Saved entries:
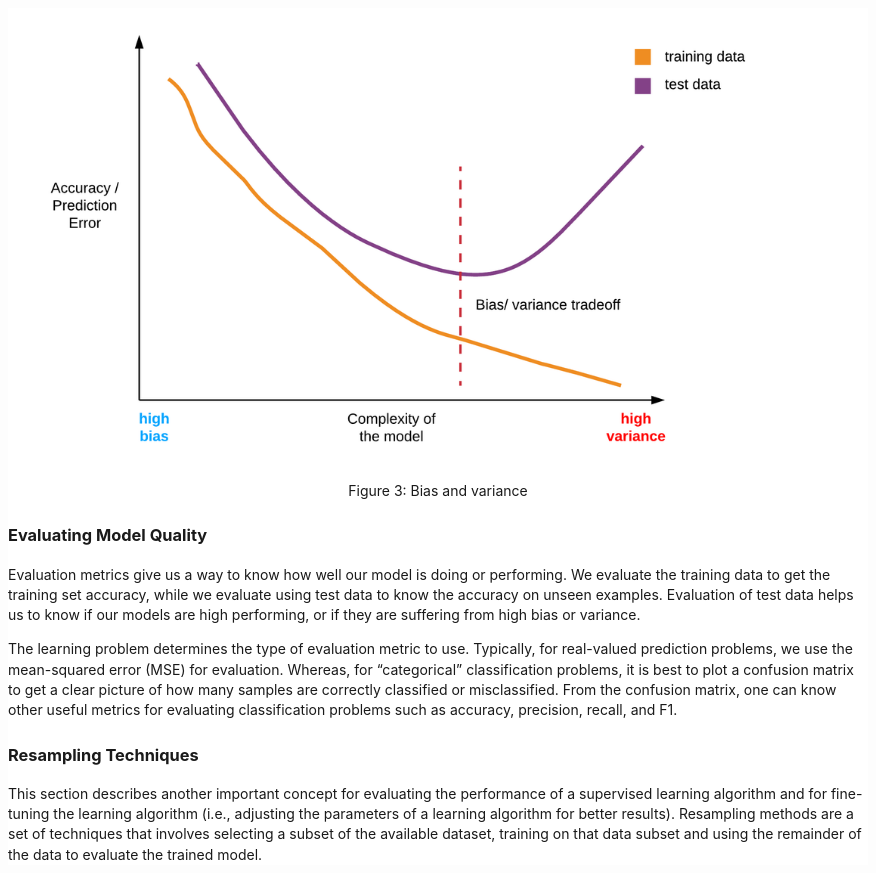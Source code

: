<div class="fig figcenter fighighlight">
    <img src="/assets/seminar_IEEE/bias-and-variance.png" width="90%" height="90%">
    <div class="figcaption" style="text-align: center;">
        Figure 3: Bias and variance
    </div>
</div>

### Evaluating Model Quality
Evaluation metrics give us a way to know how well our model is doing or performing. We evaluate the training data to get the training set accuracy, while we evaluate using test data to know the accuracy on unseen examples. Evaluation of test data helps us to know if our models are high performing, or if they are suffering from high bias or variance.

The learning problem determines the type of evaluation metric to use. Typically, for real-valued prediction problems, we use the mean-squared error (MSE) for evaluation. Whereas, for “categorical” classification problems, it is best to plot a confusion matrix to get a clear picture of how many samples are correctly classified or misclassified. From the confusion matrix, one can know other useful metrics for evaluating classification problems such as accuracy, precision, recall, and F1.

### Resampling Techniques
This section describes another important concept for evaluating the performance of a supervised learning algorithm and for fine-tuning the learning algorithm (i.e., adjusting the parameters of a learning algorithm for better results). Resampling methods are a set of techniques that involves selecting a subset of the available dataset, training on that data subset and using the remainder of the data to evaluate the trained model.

...

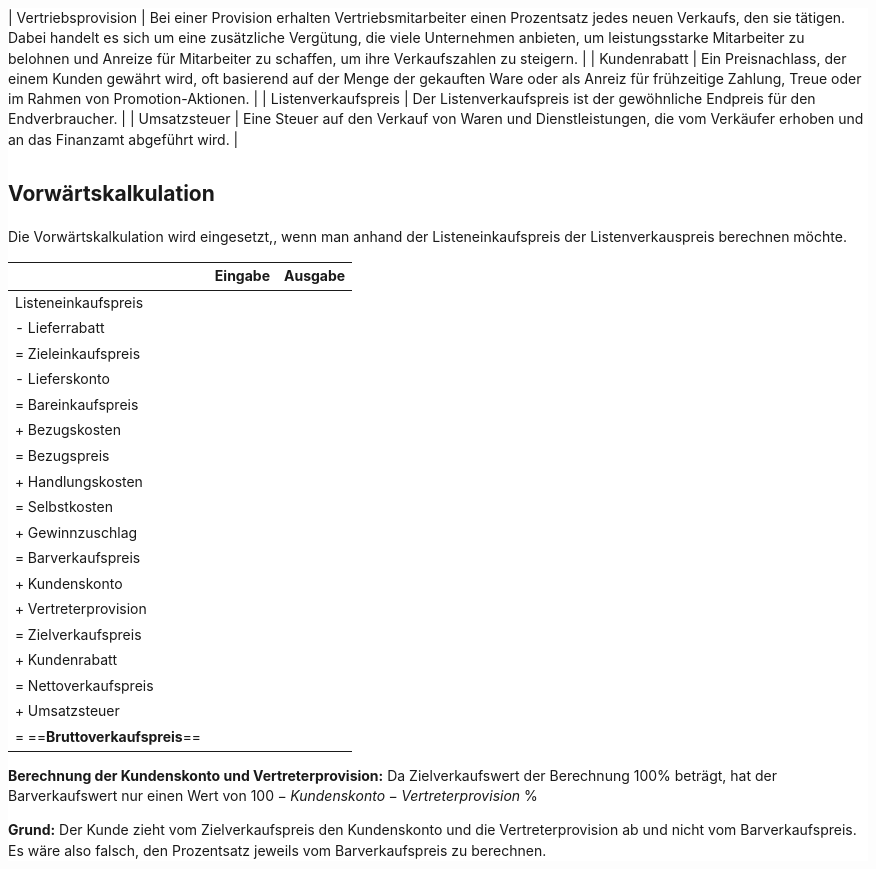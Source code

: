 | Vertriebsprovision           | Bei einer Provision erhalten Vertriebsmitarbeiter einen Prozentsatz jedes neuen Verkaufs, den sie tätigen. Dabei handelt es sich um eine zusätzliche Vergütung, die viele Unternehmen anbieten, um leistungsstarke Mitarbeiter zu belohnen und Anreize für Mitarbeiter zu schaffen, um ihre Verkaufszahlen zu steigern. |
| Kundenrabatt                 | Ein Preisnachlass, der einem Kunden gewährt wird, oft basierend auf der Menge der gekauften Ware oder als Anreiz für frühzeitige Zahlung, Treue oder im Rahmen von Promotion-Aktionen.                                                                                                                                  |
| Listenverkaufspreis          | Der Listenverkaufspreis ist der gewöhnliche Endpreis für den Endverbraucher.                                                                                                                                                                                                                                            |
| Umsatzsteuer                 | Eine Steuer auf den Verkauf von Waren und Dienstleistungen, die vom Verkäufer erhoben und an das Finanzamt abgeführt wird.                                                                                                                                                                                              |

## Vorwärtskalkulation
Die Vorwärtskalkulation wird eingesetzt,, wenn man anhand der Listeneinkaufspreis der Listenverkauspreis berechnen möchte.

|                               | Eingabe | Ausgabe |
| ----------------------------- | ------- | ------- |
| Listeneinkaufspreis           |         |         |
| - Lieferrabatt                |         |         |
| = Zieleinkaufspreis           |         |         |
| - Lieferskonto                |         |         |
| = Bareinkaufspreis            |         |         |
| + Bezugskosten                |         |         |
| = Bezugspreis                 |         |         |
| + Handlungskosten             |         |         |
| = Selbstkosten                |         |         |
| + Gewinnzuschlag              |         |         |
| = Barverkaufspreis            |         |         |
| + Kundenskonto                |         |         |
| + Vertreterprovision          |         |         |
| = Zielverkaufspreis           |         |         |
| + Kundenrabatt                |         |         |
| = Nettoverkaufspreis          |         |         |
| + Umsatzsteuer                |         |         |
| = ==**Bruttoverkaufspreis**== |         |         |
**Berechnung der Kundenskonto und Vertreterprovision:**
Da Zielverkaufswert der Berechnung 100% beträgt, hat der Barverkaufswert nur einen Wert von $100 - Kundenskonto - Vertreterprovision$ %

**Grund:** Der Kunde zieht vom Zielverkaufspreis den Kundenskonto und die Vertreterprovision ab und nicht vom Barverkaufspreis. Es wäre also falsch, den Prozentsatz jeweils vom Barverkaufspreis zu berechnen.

* EXERCISE DESCRIPTION *
Beginning at the line with "Figure 3: Bias and variance" and ending at the line with "### Resampling Techniques", reproduce each line of the data above exactly, and add no other lines.

* SOLUTION TO THE EXERCISE *
        Figure 3: Bias and variance
    </div>
</div>

### Evaluating Model Quality
Evaluation metrics give us a way to know how well our model is doing or performing. We evaluate the training data to get the training set accuracy, while we evaluate using test data to know the accuracy on unseen examples. Evaluation of test data helps us to know if our models are high performing, or if they are suffering from high bias or variance.

The learning problem determines the type of evaluation metric to use. Typically, for real-valued prediction problems, we use the mean-squared error (MSE) for evaluation. Whereas, for “categorical” classification problems, it is best to plot a confusion matrix to get a clear picture of how many samples are correctly classified or misclassified. From the confusion matrix, one can know other useful metrics for evaluating classification problems such as accuracy, precision, recall, and F1.

### Resampling Techniques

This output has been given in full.